Quem não conhece a história de pessoas, que sendo servis e
desprezadas no meio profissional, tornam-se carrascos diante dos familiares que
estão submetidos ao seu medíocre poder, ou ao contrário, do pai de família
dominado por uma dinâmica familiar que não lhe cede espaço e se torna o mais
carrasco chefe em seu trabalho, humilhando e subjugando seus
subordinados?
Quem, nas empresas, já não teve a experiência de conviver com
pessoas que eram pacíficas, alegres e bondosas e se transformaram de repente em
tiranas e inflexíveis, ao serem promovidas a chefes, gerentes ou diretores?
Quem não conhece pessoas recalcadas e inseguras que se tornam “corajosas” ao
receberem, ainda que de forma medíocre, um instrumento formal de “poder”?

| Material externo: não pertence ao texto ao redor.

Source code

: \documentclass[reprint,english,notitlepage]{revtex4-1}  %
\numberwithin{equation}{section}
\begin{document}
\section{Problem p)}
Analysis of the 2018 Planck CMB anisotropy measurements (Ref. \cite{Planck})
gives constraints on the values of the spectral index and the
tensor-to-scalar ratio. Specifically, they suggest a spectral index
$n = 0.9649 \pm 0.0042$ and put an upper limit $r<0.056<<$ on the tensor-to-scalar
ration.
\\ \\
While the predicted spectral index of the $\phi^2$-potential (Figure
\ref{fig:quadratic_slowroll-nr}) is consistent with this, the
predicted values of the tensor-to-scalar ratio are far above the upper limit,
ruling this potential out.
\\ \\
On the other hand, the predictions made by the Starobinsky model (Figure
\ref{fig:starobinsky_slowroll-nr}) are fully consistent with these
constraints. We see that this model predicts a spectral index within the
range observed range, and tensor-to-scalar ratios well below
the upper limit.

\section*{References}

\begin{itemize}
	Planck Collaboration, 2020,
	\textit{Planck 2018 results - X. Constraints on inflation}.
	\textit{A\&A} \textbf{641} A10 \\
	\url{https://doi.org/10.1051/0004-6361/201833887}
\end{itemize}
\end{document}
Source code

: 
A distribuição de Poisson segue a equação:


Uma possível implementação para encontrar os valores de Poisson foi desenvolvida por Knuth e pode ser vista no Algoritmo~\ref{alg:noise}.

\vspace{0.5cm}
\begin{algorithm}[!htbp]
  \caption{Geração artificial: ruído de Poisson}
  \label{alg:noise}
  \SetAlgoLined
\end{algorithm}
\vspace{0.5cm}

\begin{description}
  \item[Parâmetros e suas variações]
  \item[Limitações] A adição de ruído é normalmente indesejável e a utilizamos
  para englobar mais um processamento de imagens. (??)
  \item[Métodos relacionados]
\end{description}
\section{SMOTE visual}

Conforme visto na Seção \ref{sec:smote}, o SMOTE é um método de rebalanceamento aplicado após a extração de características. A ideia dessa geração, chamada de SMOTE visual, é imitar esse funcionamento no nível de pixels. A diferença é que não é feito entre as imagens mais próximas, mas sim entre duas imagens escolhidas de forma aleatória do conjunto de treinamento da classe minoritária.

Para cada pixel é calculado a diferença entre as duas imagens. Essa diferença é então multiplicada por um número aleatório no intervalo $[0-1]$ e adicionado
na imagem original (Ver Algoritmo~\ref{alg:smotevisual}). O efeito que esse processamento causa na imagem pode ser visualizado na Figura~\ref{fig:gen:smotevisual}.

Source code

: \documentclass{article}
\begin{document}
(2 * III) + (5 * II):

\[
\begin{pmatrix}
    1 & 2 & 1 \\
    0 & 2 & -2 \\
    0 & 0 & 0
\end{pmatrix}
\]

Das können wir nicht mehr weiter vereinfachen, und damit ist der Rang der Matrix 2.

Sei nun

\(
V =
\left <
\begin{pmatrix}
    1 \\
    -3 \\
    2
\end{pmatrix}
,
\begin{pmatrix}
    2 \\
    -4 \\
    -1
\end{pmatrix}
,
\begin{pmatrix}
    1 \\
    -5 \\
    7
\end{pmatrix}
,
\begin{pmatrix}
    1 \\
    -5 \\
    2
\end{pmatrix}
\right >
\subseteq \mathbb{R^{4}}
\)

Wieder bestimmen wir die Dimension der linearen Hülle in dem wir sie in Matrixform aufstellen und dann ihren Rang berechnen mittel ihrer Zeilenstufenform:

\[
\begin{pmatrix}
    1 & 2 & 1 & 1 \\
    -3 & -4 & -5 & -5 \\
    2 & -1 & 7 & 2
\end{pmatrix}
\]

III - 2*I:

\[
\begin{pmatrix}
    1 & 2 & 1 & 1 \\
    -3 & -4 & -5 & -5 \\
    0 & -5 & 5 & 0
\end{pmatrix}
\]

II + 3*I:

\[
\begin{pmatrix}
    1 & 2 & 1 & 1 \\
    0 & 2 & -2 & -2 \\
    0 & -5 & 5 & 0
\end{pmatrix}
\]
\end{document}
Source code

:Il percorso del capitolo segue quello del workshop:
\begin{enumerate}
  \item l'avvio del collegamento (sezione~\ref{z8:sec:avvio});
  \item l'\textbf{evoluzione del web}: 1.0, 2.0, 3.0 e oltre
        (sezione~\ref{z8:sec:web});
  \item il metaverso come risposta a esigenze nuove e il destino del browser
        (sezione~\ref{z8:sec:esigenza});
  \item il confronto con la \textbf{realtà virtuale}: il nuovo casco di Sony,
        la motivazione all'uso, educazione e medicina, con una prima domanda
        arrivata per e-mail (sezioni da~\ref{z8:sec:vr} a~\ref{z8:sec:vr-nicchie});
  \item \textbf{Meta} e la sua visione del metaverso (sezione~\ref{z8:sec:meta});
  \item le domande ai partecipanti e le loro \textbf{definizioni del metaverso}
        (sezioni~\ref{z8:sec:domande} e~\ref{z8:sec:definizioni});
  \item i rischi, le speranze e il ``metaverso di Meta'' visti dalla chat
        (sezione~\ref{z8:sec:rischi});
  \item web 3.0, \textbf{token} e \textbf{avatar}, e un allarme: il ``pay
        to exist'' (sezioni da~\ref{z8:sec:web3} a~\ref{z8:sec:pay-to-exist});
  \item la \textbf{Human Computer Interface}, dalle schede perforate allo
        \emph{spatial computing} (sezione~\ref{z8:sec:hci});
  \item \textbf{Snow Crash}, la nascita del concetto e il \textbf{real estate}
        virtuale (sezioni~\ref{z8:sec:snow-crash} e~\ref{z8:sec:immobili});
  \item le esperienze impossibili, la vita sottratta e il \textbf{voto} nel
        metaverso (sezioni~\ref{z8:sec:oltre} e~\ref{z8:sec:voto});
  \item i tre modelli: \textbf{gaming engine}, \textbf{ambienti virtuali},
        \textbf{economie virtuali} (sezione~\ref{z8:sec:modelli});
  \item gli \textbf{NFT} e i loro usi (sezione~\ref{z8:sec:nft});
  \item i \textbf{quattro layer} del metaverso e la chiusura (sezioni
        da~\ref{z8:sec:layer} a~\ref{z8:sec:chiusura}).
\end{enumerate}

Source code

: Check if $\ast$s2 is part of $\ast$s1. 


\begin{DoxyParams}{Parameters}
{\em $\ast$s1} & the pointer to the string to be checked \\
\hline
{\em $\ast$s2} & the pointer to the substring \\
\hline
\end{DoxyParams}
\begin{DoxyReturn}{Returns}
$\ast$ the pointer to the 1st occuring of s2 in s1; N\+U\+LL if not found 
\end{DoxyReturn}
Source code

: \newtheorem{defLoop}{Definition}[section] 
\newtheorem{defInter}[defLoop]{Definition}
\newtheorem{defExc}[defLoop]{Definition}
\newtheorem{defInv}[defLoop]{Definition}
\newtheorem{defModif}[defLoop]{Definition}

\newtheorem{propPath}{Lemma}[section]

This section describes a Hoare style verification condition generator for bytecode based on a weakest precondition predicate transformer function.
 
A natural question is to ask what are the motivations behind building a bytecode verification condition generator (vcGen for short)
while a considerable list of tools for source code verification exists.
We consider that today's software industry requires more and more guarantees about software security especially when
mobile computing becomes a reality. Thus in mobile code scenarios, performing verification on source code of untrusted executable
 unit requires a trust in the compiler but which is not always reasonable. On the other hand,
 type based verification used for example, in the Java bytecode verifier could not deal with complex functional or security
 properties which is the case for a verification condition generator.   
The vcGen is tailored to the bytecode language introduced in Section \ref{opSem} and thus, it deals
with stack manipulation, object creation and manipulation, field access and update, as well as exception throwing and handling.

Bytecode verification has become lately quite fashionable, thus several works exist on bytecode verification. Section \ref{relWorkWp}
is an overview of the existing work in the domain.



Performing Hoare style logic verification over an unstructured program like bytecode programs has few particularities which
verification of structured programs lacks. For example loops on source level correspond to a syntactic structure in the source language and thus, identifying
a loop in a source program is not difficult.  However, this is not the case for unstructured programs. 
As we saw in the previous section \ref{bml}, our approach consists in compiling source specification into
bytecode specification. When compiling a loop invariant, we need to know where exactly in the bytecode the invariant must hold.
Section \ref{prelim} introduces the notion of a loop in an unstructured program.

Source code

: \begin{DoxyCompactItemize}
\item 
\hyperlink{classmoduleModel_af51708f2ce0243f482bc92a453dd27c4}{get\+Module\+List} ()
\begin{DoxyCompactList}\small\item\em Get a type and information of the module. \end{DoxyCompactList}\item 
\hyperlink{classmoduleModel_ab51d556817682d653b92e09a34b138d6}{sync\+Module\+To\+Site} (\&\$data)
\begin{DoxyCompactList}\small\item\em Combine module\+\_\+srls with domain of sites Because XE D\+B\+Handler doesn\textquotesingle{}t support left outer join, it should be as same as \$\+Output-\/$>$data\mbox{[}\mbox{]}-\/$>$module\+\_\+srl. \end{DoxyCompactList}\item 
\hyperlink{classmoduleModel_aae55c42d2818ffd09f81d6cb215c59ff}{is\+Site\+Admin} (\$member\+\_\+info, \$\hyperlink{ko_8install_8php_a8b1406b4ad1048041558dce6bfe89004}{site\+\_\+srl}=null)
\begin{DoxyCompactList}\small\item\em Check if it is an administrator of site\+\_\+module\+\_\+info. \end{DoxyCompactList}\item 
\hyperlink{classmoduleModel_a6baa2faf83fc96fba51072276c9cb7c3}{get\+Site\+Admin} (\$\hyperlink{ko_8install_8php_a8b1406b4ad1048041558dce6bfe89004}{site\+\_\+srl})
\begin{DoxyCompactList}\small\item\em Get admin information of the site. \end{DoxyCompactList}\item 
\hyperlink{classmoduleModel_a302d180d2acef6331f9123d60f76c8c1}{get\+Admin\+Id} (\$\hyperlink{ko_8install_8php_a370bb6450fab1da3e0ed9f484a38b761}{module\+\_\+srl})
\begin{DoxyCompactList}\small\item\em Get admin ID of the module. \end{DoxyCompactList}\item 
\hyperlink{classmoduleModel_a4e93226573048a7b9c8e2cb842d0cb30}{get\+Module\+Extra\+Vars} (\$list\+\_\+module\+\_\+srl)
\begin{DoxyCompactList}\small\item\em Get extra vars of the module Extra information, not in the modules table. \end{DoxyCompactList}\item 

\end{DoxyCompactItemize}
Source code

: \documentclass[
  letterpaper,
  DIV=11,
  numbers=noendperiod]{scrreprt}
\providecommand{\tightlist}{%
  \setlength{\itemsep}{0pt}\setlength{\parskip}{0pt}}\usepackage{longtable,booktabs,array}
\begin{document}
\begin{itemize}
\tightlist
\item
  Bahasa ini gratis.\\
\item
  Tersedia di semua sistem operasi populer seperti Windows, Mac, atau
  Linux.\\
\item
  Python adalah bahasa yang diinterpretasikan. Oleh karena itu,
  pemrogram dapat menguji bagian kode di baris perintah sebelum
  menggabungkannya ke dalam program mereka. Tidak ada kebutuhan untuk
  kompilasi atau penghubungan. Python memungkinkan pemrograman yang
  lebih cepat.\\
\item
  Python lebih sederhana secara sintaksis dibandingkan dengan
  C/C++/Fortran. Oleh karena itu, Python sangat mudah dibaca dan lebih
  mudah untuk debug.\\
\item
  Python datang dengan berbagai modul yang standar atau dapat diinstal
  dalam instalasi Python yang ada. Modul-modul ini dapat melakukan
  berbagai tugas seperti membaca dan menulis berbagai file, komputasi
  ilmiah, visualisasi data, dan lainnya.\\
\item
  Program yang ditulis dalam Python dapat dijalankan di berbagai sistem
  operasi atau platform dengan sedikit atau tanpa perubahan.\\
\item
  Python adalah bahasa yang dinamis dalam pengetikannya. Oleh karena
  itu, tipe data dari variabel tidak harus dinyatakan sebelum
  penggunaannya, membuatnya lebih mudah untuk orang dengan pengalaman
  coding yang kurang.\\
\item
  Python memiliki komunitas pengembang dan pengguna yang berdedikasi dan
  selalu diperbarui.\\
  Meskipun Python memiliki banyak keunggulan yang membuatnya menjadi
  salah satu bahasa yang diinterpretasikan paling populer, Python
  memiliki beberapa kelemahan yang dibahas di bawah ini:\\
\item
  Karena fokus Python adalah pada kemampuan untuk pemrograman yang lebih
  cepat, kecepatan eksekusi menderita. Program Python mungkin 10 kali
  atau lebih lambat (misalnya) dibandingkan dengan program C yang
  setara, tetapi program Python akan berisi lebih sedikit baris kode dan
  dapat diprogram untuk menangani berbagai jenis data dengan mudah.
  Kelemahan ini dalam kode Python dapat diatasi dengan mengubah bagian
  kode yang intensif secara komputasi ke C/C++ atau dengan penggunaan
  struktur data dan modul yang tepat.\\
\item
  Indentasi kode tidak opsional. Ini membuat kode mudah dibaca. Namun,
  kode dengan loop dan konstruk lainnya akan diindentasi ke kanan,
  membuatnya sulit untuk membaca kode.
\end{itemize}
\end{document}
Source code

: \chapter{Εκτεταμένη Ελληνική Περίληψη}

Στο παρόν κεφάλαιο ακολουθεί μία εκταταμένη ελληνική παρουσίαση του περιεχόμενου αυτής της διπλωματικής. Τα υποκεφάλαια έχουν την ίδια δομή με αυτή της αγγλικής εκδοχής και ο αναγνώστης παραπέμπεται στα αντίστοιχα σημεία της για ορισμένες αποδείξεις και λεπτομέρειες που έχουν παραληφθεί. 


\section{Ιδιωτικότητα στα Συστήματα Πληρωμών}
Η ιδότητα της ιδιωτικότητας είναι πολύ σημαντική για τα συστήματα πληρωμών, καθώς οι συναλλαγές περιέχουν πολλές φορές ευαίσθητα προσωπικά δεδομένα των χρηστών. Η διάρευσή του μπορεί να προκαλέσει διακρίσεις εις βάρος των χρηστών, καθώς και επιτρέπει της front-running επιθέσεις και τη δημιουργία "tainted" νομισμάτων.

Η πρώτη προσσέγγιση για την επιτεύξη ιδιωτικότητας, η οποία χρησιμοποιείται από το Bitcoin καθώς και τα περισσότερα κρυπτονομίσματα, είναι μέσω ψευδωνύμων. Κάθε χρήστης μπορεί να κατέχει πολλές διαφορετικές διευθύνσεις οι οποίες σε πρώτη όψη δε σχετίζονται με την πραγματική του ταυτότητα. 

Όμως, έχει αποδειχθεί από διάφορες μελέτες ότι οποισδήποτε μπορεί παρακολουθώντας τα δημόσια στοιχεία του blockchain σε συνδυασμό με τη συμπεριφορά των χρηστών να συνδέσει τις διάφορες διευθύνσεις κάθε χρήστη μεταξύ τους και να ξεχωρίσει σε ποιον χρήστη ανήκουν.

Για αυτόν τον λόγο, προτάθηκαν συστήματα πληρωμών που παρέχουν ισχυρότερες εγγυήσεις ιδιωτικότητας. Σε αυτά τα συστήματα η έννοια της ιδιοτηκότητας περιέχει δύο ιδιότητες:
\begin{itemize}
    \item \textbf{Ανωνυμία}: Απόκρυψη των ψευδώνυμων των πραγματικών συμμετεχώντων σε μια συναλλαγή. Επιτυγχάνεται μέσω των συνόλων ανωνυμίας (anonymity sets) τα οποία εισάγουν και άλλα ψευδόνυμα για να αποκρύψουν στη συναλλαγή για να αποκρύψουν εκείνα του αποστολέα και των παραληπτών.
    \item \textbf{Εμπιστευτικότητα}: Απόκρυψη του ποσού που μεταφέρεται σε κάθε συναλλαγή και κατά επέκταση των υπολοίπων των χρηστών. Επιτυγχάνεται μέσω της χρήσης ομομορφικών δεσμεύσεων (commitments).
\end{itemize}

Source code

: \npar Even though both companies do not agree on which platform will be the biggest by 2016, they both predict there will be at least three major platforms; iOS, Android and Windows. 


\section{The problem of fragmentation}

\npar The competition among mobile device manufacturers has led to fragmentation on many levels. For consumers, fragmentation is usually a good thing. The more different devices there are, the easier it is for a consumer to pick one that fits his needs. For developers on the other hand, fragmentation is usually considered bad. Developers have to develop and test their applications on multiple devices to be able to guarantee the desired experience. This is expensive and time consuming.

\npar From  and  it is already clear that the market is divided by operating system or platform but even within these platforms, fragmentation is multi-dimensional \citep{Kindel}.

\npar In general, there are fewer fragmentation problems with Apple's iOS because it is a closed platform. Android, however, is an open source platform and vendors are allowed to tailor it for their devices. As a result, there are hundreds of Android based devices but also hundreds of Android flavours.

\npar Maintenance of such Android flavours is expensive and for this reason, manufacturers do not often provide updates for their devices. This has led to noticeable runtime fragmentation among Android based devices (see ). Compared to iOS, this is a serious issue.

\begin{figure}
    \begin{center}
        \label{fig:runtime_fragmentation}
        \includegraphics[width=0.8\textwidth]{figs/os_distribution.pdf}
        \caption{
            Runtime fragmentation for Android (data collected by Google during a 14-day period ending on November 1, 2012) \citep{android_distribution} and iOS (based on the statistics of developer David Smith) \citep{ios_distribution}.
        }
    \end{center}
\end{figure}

E há ainda os “poderosos” de nascença. Estes independem do cargo para
mostrar a face arrogante do poder: Para eles, pouco valor tem as palestras,
cursos, seminários e mesmo a psicoterapia. Só a própria vida é capaz de
fazê-los mudar de postura – mas este é um longo e complicado processo ao qual
não vou me apegar aqui.
Nada torna o poder mais medíocre e intolerável, do que ter
condições de exercê-lo apenas em pequenas esferas, quando onde se queria
realmente tê-lo, se vive uma outra e muito diferente realidade.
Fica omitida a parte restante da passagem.